A fascinating read!
This is a well researched, very informative and beautiful but harrowing collection of diaries written by young people during the Holocaust. The author done a brilliant job in connecting the subject and writers by their circumstances and situation, what their diaries convey and how it relates to other testimonies. We come to understand that Anne Frank wasn’t the only voice who speaks in terms of the holocaust, but from these accounts we enter the worlds of writers who become refugees in their native countries, have to flee to neutral ground, young people who, with their families and loved ones, are forced into ghettos/ concentration camps and succumb to starvation and disease. Some writers even die and their diaries miraculously survive them, others document their lives up to liberation and provide a realistic depiction of what it was like to overcome so much suffering and watch their families get murdered by the Nazis.
If you have an interest in history, non fiction or want to have a broader understanding of the holocaust, or even writings written by teenagers, this is the book for you. It offers a rich insight surrounding the era of world war 2.
This isn’t another Anne Frank book, written retrospectively and in the safety and security of family and helpers providing sanctuary, etc. but diaries written by teenagers hoping to survive the very moment and psychologically trying to understand the horrors in which they find themselves.
I found reading this book very powerful, and though it’s purpose isn’t to somehow bring the writers back to life, I found myself in their place, visualizing their torment and anxieties, being intimately close as they live the next entry and don’t know when their end will come. It’s important when reading books like this to have firm perspective; this isn’t perfected literature, but true to life’s documentations of ones fight for survival.
The new, multimedia edition to Salvaged Pages offers an even closer glimpse of the writers endurance.
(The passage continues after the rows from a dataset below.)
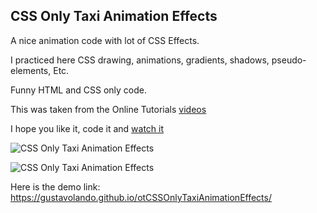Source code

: ## CSS Only Taxi Animation Effects

A nice animation code with lot of CSS Effects.

I practiced here CSS drawing, animations, gradients, shadows, pseudo-elements, Etc.

Funny HTML and CSS only code.

This was taken from the Online Tutorials [videos](https://www.youtube.com/watch?v=WJqd8Sof7lE)

I hope you like it, code it and [watch it](https://gustavolando.github.io/otCSSOnlyTaxiAnimationEffects/)

![CSS Only Taxi Animation Effects](https://gustavolando.github.io/otCSSOnlyTaxiAnimationEffects/CSS%20Only%20Taxi%20Animation%20Effects%201.png)

![CSS Only Taxi Animation Effects](https://gustavolando.github.io/otCSSOnlyTaxiAnimationEffects/CSS%20Only%20Taxi%20Animation%20Effects%202.png)

Here is the demo link:  https://gustavolando.github.io/otCSSOnlyTaxiAnimationEffects/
We get to see maps where the writers were situated throughout the war and their travels, war time photographs of the diarist and their families and friends, photographic evidence of the handwritten journals, and even videos of the authors telling their stories in present day. The author of this book also shows recorded videos reading an entry of each diarist and offering more biographical information, as well as giving her own philosophical understanding from the diaries being read, and her interpretation of those works.
This is a remarkable book and I’m sure one that will be taught for many decades to come, offering students as well as teachers a better understanding of world war 2’s history and the holocaust especially. It’s also recommended for students interested in creative writing and scholars wanting to study Writing.